How Language Models Beat PNG and FLAC Compression & What It Means
A detailed analysis of the DeepMind/Meta study: how large language models achieve unprecedented compression rates on text, image, and audio data - and the implications of these results
Recently, there has been a lot of interest in the use of compression in machine learning (e.g., using gzip + knn for text classification). Adding to that, DeepMind and Meta have released a new paper titled “Language Modeling Is Compression”. The paper builds on the idea that prediction is equivalent to compression and shows that when large language models are used as compressors, they achieve state-of-the-art compression rates on datasets of different modalities including text, image, audio. They also shed more light on other aspects of language models from the lens of compression, such as scaling laws, context window sizes, and tokenization.
Even though the experiments and results shown by this paper are intriguing, the paper is not an easy read—it builds upon some recent results, and if you are not on top of that work, you might find yourself lost. Also, the paper is not very clear on the main insights from its results, leaving you wondering what to take away from it. In this article, my objective is to explain the main ideas of the paper in simpler terms.
Background on Compression Using Language Modeling
The paper is all about compression using large language models; therefore, let's cover some background on these topics before we talk about the results from the paper itself.
Statistical Compression Algorithms
The paper combines language models with statistical compression algorithms to compress the data. A statistical compression algorithm compresses data by using the probability distribution of symbols in the data. The basic idea is to assign shorter binary codes to symbols which have a high probability of occurrence while assigning longer codes to symbols with lower probabilities. This probability distribution can be built by the compression algorithm itself, or it can be provided externally. In the case of compressing data using language models, the output of the language model provides the probability distribution.
There are various statistical compression algorithms such as Huffman coding, arithmetic coding, and asymmetric numeral systems. The paper specifically uses arithmetic coding in its experiments, but it is replaceable with any other algorithm. The exact mechanics of arithmetic coding are not interesting here, so we don't need to concern ourselves with understanding the details of it.
Let's take an example. Consider our data consists of three symbols A, B, and C with probabilities 0.8, 0.15, and 0.05, respectively.
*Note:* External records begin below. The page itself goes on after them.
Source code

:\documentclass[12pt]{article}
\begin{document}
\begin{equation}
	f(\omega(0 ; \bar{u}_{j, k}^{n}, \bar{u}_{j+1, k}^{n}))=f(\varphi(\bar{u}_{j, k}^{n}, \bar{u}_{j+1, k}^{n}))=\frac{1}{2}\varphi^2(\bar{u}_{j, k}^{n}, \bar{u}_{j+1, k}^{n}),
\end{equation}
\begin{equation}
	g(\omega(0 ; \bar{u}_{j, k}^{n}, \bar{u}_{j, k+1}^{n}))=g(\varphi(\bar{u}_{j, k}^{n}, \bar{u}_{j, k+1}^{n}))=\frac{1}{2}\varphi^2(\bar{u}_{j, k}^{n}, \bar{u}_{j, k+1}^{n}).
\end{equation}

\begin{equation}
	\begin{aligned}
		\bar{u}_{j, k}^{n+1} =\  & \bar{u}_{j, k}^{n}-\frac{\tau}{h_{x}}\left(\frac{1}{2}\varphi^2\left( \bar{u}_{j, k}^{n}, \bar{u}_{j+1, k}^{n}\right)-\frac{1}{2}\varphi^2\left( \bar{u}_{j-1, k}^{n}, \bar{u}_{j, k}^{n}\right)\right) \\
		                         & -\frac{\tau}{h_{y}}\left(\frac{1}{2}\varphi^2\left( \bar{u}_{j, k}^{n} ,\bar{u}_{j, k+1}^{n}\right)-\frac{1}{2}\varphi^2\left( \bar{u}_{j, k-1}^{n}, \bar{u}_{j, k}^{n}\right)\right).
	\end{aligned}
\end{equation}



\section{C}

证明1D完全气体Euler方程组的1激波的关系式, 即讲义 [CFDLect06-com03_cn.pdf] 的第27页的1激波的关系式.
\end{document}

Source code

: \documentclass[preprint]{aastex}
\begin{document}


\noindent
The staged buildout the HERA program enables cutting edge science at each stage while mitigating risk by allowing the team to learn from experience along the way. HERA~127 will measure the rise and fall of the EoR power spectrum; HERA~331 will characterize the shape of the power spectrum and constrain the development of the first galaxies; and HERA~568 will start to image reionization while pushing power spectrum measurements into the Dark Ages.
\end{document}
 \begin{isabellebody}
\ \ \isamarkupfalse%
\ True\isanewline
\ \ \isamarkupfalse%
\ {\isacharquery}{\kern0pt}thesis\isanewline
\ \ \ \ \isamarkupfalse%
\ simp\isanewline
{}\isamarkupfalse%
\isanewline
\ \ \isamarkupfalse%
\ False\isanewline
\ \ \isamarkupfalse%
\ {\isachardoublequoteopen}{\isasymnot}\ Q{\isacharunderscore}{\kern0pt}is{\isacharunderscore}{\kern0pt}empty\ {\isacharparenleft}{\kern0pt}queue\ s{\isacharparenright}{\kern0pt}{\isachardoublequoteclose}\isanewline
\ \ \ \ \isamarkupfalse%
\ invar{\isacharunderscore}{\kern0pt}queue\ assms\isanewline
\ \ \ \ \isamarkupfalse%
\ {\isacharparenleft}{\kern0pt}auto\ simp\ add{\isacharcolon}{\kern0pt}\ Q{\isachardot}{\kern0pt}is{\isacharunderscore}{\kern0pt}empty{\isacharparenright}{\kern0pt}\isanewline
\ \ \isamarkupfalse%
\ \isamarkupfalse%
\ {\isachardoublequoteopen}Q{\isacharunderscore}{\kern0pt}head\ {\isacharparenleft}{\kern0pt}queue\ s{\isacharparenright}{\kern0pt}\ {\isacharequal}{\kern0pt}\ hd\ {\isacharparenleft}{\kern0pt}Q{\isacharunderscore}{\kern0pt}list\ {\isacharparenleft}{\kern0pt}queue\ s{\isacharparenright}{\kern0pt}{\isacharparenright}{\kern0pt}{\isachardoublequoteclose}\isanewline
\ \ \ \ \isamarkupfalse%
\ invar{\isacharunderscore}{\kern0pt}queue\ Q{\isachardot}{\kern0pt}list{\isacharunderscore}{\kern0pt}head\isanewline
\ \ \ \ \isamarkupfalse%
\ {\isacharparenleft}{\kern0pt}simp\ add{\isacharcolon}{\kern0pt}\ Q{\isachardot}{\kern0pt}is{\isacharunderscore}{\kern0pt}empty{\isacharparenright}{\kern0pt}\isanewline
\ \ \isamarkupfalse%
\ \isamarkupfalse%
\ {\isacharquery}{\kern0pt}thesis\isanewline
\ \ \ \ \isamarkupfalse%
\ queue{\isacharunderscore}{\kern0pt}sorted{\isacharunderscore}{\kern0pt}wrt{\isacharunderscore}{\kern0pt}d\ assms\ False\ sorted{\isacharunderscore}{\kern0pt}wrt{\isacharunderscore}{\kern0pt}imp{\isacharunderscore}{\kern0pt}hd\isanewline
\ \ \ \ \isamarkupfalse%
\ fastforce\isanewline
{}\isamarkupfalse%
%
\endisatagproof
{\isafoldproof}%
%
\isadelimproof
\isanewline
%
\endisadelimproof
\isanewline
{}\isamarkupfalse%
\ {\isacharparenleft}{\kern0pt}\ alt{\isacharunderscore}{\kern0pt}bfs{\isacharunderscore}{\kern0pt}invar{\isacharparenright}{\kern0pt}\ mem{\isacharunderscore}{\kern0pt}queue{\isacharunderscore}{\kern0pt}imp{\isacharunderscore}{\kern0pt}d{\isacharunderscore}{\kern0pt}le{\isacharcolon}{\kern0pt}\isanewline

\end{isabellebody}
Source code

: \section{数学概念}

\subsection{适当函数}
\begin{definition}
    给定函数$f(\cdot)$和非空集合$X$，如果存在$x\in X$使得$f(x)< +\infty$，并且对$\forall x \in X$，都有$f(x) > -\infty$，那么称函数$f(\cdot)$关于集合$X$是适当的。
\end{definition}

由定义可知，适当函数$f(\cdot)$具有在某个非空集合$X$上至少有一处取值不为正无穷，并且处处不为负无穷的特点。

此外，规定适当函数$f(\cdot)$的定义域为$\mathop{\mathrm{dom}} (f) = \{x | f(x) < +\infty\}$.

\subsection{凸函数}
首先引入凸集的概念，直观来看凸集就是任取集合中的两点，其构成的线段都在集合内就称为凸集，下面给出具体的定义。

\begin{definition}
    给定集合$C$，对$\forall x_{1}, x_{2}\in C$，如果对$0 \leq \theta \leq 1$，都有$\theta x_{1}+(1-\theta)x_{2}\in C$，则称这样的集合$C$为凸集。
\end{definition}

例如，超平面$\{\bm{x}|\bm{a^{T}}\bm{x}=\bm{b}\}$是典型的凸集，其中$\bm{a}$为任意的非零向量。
Since A and B have the highest probabilities, we could assign them codes '0' and '1', while assigning a longer code '01' to C. Thus, when we encode any string using these shorter code, we will have a compressed representation as compared to the raw data.
Using Language Models for Compression
A language model takes a sequence of tokens as input in its context and outputs a probability distribution for the next token. When generating text, we select the token with the maximum probability from this output, add it to the context, and predict the next token.
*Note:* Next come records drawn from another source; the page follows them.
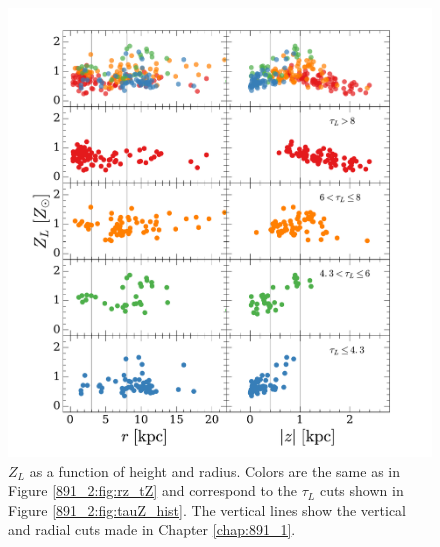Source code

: \begin{figure}
  \centering
  \includegraphics[width=\textwidth]{891_2/figs/MLWZ_rz_cut.pdf}
  \caption[$Z_L$ as function of
    ($r,|z|$)]{\fixspacing\label{891_2:fig:MLWZ_rz_cut}$Z_L$ as a
    function of height and radius. Colors are the same as in Figure
    \ref{891_2:fig:rz_tZ} and correspond to the $\tau_L$ cuts shown in
    Figure \ref{891_2:fig:tauZ_hist}. The vertical lines show the
    vertical and radial cuts made in Chapter \ref{chap:891_1}.}
\end{figure}

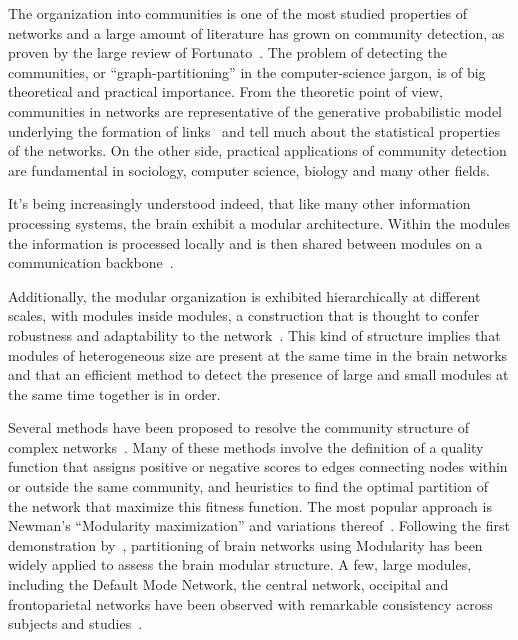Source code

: The organization into communities is one of the most studied properties of networks and a large amount of literature has grown on community detection, as proven by the large review of Fortunato~\cite{fortunato2010}.
The problem of detecting the communities, or ``graph-partitioning'' in the computer-science jargon, is of big theoretical and practical importance.
From the theoretic point of view, communities in networks are representative of the generative probabilistic model underlying the formation of links~\cite{Karrer2011} and tell much about the statistical properties of the networks.
On the other side, practical applications of community detection are fundamental in sociology, computer science, biology and many other fields.

It's being increasingly understood indeed, that like many other information processing systems, the brain exhibit a modular architecture.
Within the modules the information is processed locally and is then shared between modules on a communication backbone~\cite{DeReus2013a,VandenHeuvel2013a}.

Additionally, the modular organization is exhibited hierarchically at different scales, with modules inside modules, a construction that is thought to confer robustness and adaptability to the network~\cite{meunier2010}. This kind of structure implies that modules of heterogeneous size are present at the same time in the brain networks and that an efficient method to detect the presence of large and small modules at the same time together is in order.

Several methods have been proposed to resolve the community structure of complex networks~\cite{fortunato2010,lancichinetti2009}.
Many of these methods involve the definition of a quality function that assigns positive or negative scores to edges connecting nodes within or outside the same community, and heuristics to find the optimal partition of the network that maximize this fitness function. The most popular approach is Newman's ``Modularity maximization'' and variations thereof~\cite{newman2006}.
Following the first demonstration by~\cite{schwarz2008}, partitioning of brain networks using Modularity has been widely applied to assess the brain modular structure.
A few, large modules, including the Default Mode Network, the central network, occipital and frontoparietal networks have been observed with remarkable consistency across subjects and studies~\cite{meunier2010,wang2010}.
There are more nuanced strategies than just picking the max probability token, but that’s not the topic of discussion here. You can read this guide to learn other techniques for selecting the next token.
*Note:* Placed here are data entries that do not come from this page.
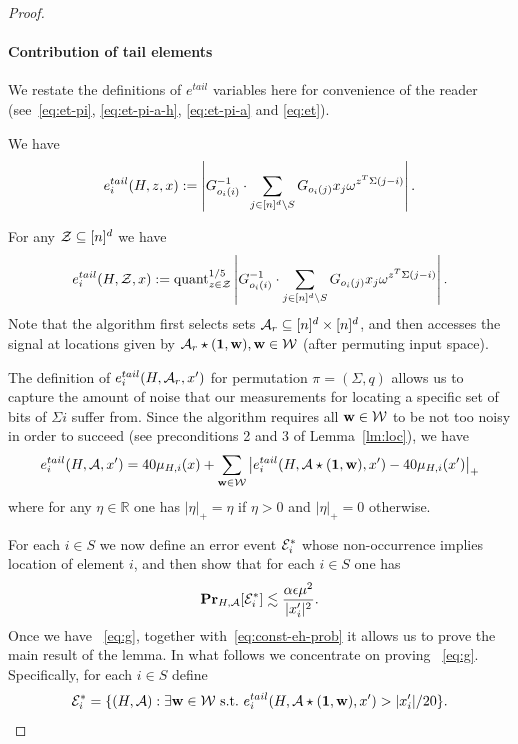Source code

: \begin{proof}
\paragraph{Contribution of tail elements}
We restate the definitions of $e^{tail}$ variables here for convenience of the reader (see~\eqref{eq:et-pi}, \eqref{eq:et-pi-a-h}, \eqref{eq:et-pi-a} and \eqref{eq:et}). 

We have
\begin{equation*}
e^{tail}_i(H, z, x):=\left|G_{o_i(i)}^{-1}\cdot \sum_{j\in \nsq\setminus S} G_{o_i(j)}x_j \omega^{z^T \Sigma (j-i)}\right|.
\end{equation*}

For any $\mathcal{Z}\subseteq \nsq$ we have
\begin{equation*}
e^{tail}_i(H, \mathcal{Z}, x):=\quant^{1/5}_{z\in \mathcal{Z}} \left|G_{o_i(i)}^{-1}\cdot \sum_{j\in \nsq\setminus S} G_{o_i(j)}x_j \omega^{z^T \Sigma (j-i)}\right|.
\end{equation*}
Note that the algorithm first selects sets $\A_r\subseteq \nsq\times \nsq$, and then accesses the signal at locations given by $\A_r\star (\one, \h), \h\in \H$ (after permuting input space).

The definition of $e^{tail}_i(H, \A_r, x')$ for permutation $\pi=(\Sigma, q)$ allows us to capture the amount of noise that our measurements for locating a specific set of bits of $\Sigma i$ suffer from. Since the algorithm requires all $\h\in \H$ to be not too noisy in order to succeed (see preconditions 2 and 3 of Lemma~\ref{lm:loc}), we have
\begin{equation*}
e^{tail}_i(H, \A, x')=40\mu_{H, i}(x)+\sum_{\h\in \H} \left|e^{tail}_i(H, \A\star (\one, \h), x')-40\mu_{H, i}(x')\right|_+
\end{equation*}
where for any $\eta\in \mathbb{R}$ one has $|\eta|_+=\eta$ if $\eta>0$ and $|\eta|_+=0$ otherwise. 


For each $i\in S$ we now define an error event $\E^*_i$ whose non-occurrence implies location of element $i$, and then show that for each $i\in S$ one has
\begin{equation}\label{eq:g}
\prob_{H, \A}[\E^*_i]\lesssim \frac{\alpha \e \mu^2}{|x'_i|^2}.
\end{equation}
Once we have ~\eqref{eq:g}, together with~\eqref{eq:const-eh-prob} it allows us to prove the main result of the lemma. In what follows we concentrate on proving 
~\eqref{eq:g}. Specifically, for each $i\in S$ define
\begin{equation*}
\E^*_i=\{(H, \A): \exists \h\in \H \text{~s.t.~} e^{tail}_i(H,\A\star (\one, \h), x')>|x'_i|/20\}.
\end{equation*}



\end{proof}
However, if we want to use the model to compress a piece of text, we will use it differently. In this situation, we would have the text that we want to compress available to us in its entirety. At any point in time, the model would have a sequence of tokens from the raw text in its context, and it will produce a probability distribution for the next token. At this point, we will also know the correct value of the next token from the raw text. We can feed this output probability distribution along with the actual value of the next token to an arithmetic coder to produce a compressed code. By repeating this process for each token in the raw text, we can compress it effectively. Let's understand with the help of an example.
Let's imagine we want to compress the text "I like listening to music", and the current context available to the model is "I like listening to". Based on this, the model outputs a probability distribution for the next word as follows:
P(music) = 0.5
P(songs) = 0.4
P(podcasts) = 0.3
P(books) = 0.1
...
P(cats) = 0.000001
Given the actual value of the next word, i.e., "music", and this probability distribution, an arithmetic coder (or any other statistical encoder) will be able to produce a compressed code for it.
The following illustration shows how this works when doing compression. It is heavily inspired by the example shown in the LLMZip paper.
What Does this Mean?
Intuitively, the better a model is at predicting the right words with high probability, the more compressed codes the arithmetic coder will be able to produce, thus achieving significant compression. On the other hand, if the model is not good at prediction, it will output the expected words with low probability, and therefore, the arithmetic coder will not be able to produce efficient codes.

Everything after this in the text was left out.